PROVIDED DATA section start

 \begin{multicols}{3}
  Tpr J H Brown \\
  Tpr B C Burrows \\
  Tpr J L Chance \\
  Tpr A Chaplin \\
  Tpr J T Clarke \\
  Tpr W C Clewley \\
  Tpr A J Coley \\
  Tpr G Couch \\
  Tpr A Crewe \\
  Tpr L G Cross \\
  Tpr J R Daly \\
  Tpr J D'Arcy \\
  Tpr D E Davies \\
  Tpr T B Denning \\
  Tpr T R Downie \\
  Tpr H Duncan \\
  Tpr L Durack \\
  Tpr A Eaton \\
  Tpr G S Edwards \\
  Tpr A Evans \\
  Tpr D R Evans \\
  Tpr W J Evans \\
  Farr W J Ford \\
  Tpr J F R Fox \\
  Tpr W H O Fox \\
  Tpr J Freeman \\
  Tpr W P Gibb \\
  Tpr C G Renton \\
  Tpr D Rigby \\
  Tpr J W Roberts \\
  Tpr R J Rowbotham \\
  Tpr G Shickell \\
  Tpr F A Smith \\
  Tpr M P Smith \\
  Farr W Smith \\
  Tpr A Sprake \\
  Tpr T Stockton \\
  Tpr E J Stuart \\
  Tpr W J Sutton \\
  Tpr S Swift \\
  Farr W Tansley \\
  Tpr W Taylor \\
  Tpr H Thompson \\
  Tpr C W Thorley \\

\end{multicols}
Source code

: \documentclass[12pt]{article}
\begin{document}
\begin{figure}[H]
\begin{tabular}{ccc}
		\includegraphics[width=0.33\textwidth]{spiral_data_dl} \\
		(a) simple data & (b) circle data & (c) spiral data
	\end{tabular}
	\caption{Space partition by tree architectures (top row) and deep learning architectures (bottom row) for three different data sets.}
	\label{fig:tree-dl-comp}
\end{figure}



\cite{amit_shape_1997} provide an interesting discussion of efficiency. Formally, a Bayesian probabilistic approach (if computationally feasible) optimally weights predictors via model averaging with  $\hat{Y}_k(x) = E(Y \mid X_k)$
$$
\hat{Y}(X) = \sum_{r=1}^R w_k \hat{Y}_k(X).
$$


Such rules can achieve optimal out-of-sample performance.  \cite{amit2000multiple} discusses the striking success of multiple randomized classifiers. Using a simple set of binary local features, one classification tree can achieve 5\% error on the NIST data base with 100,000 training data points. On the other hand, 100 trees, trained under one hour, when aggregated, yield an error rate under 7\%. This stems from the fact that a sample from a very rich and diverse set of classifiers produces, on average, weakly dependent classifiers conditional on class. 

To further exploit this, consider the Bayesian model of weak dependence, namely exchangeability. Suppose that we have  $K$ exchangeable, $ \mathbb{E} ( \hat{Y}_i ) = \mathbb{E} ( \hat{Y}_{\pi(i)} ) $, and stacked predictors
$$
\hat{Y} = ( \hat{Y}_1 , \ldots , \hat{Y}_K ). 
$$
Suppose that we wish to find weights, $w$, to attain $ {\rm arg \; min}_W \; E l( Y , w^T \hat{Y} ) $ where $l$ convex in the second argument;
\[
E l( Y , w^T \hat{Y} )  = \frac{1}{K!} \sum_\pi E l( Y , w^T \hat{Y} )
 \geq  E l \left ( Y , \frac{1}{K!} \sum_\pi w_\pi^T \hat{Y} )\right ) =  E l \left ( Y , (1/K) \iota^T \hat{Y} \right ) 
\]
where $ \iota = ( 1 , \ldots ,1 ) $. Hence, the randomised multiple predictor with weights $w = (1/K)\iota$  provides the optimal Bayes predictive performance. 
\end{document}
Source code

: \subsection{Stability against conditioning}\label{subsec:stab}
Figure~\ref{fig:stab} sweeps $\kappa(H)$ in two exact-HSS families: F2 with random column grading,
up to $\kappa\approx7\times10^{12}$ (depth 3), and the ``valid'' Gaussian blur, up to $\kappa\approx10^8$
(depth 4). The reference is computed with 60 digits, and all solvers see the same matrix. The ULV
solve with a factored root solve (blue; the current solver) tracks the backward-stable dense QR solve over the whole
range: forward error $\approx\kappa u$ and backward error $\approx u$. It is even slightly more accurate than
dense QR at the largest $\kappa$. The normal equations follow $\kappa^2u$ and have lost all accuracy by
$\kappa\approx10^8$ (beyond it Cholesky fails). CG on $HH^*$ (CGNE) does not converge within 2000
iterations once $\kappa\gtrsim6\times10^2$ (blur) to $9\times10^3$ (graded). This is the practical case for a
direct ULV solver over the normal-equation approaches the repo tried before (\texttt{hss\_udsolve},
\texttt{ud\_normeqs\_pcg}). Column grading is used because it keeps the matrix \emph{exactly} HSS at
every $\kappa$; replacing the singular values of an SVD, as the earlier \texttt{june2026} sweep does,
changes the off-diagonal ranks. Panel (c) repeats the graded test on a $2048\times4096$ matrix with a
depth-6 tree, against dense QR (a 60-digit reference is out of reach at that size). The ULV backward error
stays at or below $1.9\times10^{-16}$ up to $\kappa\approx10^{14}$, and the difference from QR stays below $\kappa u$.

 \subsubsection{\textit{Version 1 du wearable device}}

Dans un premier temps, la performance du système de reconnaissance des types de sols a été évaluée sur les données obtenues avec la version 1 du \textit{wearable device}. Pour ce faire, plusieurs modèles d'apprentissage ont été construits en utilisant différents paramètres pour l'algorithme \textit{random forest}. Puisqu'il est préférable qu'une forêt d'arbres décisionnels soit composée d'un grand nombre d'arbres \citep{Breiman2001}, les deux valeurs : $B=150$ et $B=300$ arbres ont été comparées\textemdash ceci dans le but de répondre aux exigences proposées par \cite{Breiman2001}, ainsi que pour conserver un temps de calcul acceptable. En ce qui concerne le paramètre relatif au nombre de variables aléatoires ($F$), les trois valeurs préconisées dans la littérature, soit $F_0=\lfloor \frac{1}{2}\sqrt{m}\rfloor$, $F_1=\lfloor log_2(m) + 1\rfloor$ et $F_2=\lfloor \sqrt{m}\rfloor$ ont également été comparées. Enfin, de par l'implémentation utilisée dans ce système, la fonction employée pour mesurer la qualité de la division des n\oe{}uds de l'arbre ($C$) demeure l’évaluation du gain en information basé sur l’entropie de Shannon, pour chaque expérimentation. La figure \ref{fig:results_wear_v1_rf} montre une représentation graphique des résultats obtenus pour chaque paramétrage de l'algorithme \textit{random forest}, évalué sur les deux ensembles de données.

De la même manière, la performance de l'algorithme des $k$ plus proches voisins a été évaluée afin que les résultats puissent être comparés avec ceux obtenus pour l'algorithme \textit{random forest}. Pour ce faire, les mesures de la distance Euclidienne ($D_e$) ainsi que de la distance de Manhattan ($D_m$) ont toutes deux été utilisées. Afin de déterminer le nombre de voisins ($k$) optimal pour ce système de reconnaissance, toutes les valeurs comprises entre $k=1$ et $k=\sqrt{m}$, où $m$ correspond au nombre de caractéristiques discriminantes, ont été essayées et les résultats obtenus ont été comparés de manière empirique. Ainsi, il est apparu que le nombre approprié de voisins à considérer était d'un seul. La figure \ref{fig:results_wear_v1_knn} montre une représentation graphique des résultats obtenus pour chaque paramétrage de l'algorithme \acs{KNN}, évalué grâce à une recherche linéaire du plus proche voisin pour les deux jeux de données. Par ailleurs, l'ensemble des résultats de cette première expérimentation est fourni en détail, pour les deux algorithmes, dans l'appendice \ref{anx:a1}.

PROVIDED DATA section end

◆ EXERCISE GOAL ◆
Output, from the data above, the lines from the line with "every $\kappa$; replacing" to the line with "1 du wearable" exactly as they stand, both ends included and nothing else.

◆ SOLUTION TO THIS EXERCISE ◆
every $\kappa$; replacing the singular values of an SVD, as the earlier \texttt{june2026} sweep does,
changes the off-diagonal ranks. Panel (c) repeats the graded test on a $2048\times4096$ matrix with a
depth-6 tree, against dense QR (a 60-digit reference is out of reach at that size). The ULV backward error
stays at or below $1.9\times10^{-16}$ up to $\kappa\approx10^{14}$, and the difference from QR stays below $\kappa u$.

 \subsubsection{\textit{Version 1 du wearable device}}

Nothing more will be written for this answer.